Writing myself better: Chapter 2

After coming back from holiday in Cyprus, I made the decision within myself to turn things around for the better.

Last night, we landed back in Manchester and my eyes were glazed over with a happy exhaustion. When we got home, I ambled into my bedroom, unpacked a few clothes, lit up some incense, took a hot shower and sat in front of a small station that I’d had set up on the corner of my desk with a scented tealight and three small idols. I sat in quiet stillness for several minutes.

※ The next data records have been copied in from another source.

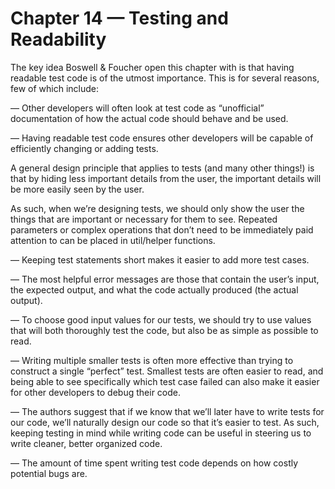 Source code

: # Chapter 14 — Testing and Readability

The key idea Boswell & Foucher open this chapter with is that having readable test code is of the utmost importance. This is for several reasons, few of which include:

— Other developers will often look at test code as “unofficial” documentation of how the actual code should behave and be used.

— Having readable test code ensures other developers will be capable of efficiently changing or adding tests.

A general design principle that applies to tests (and many other things!) is that by hiding less important details from the user, the important details will be more easily seen by the user.

As such, when we’re designing tests, we should only show the user the things that are important or necessary for them to see. Repeated parameters or complex operations that don’t need to be immediately paid attention to can be placed in util/helper functions.

— Keeping test statements short makes it easier to add more test cases.

— The most helpful error messages are those that contain the user’s input, the expected output, and what the code actually produced (the actual output).

— To choose good input values for our tests, we should try to use values that will both thoroughly test the code, but also be as simple as possible to read.

— Writing multiple smaller tests is often more effective than trying to construct a single “perfect” test. Smallest tests are often easier to read, and being able to see specifically which test case failed can also make it easier for other developers to debug their code.

— The authors suggest that if we know that we’ll later have to write tests for our code, we’ll naturally design our code so that it’s easier to test. As such, keeping testing in mind while writing code can be useful in steering us to write cleaner, better organized code.

— The amount of time spent writing test code depends on how costly potential bugs are.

As the gorgeous silence washed over me, I felt much anxiety come and go, in and out of the pit of my stomach. I slowly started to release some of those feelings in the tranquility of meditation. When I cleared the space of fear-driven clutter, I asked my intuition a question, something that I was wondering about on the flight home. I asked “How do I keep someone interested in me?” Context: I’ve spent the last three months treading an ocean of my own ‘not good enoughs’ and chasing opportunities to prove myself to everyone. To my boyfriend, my friends, my colleagues and worst of all: to my denial-drowned, ego-traumatised, reticent self.

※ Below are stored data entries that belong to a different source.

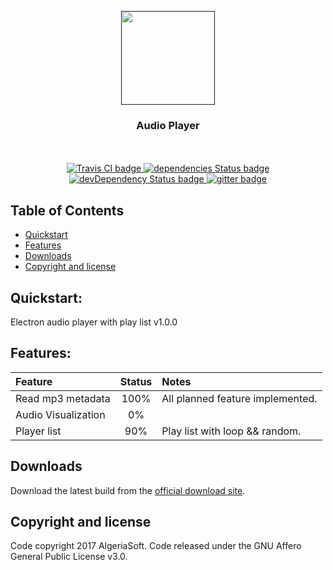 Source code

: <p align="center">
  <a href="">
    <img src="assets/multimedia/images/icon.png" width="150">
  </a>

  <h3 align="center">Audio Player</h3>

<p align="center">
    <br>
    <br>
    <a href="https://travis-ci.org/AlgeriaSoft/Audio-Player">
      <img src="https://travis-ci.org/AlgeriaSoft/Audio-Player.svg?branch=master" alt="Travis CI badge">
    </a>
    <a href="https://david-dm.org/AlgeriaSoft/Audio-Player">
      <img src="https://david-dm.org/AlgeriaSoft/Audio-Player/status.svg" alt="dependencies Status badge">
      </a>
    <a href="https://david-dm.org/AlgeriaSoft/Audio-Player#info=devDependencies">
      <img src="https://david-dm.org/AlgeriaSoft/Audio-Player/dev-status.svg" alt="devDependency Status badge">
    </a>
     <a href="https://gitter.im/Audio-Player/Lobby?utm_source=badge&utm_medium=badge&utm_campaign=pr-badge&utm_content=badge">
        <img src="https://badges.gitter.im/Audio-Player/Lobby.svg" alt="gitter badge">
    </a>

</p>
  
## Table of Contents

- [Quickstart](#Quickstart)
- [Features](#Features)
- [Downloads](#Downloads)
- [Copyright and license](#copyright-and-license)


## Quickstart:
Electron audio player with play list v1.0.0

## Features:
| Feature                | Status        | Notes                             |
|:-----------------------|:-------------:|:----------------------------------|
| Read mp3 metadata      | 100%          | All planned feature implemented.  |
| Audio Visualization    | 0%            |                                   |
| Player list            | 90%           | Play list with loop && random.    |
  


## Downloads

Download the latest build from the [official download site](https://algeriasoft.github.io/Website/audio-player/download.html).


## Copyright and license
Code copyright 2017 AlgeriaSoft. Code released under the GNU Affero General Public License v3.0.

I felt a peaceful awareness rise from the bottom of my chest, like a phoenix from the ashes. I got my answer. It was authenticity.

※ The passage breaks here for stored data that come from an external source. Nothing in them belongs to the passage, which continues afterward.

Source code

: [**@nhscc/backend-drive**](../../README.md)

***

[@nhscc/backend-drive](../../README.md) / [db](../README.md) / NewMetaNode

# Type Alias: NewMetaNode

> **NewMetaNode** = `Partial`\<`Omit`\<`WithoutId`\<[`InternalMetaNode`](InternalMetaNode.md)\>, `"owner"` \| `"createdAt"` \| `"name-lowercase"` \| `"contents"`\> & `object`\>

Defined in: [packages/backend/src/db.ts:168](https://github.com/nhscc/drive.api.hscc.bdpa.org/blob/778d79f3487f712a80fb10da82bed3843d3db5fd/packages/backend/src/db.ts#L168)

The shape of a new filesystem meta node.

As the day has gone on, I started remembering more long-forgotten facts, all related to authenticity.

I remembered how I like to watch the same movies time and time again. How I will probably never get into Game of Thrones. How I want to throw fairy lights on everything. How I read lots of Sophie Kinsella as a guilty pleasure. How I absolutely love writing and it makes me feel at one with the universe. I remembered that there was a time when I was vegetarian and spent my spare time looking up reports on the internet of where I could shop ethically. I remembered the times where I spent days in a row in solitary confinement, studying relentlessly for pre-clinical exams. I remembered when I fell recklessly in love with a person from a different religion. I remembered that I quite like alcohol but don’t really like drugs. I remembered that my whole life I’ve surrendered to a God of my own understanding. I remembered how I love indian clothes more than any other clothes because they make me feel so feminine. I remembered how I love to dance even though I’m so un-coordinated. I remembered the time when one of my patients, a gorgeous, old lady hugged my arm tightly and shouted ‘I’m so happy to see you. Keep me warm!!’ and how I felt such incredible, profound joy in that moment. I remembered how the single thing that lights me up more than anything else is caring for someone like that and just being appreciated in return. 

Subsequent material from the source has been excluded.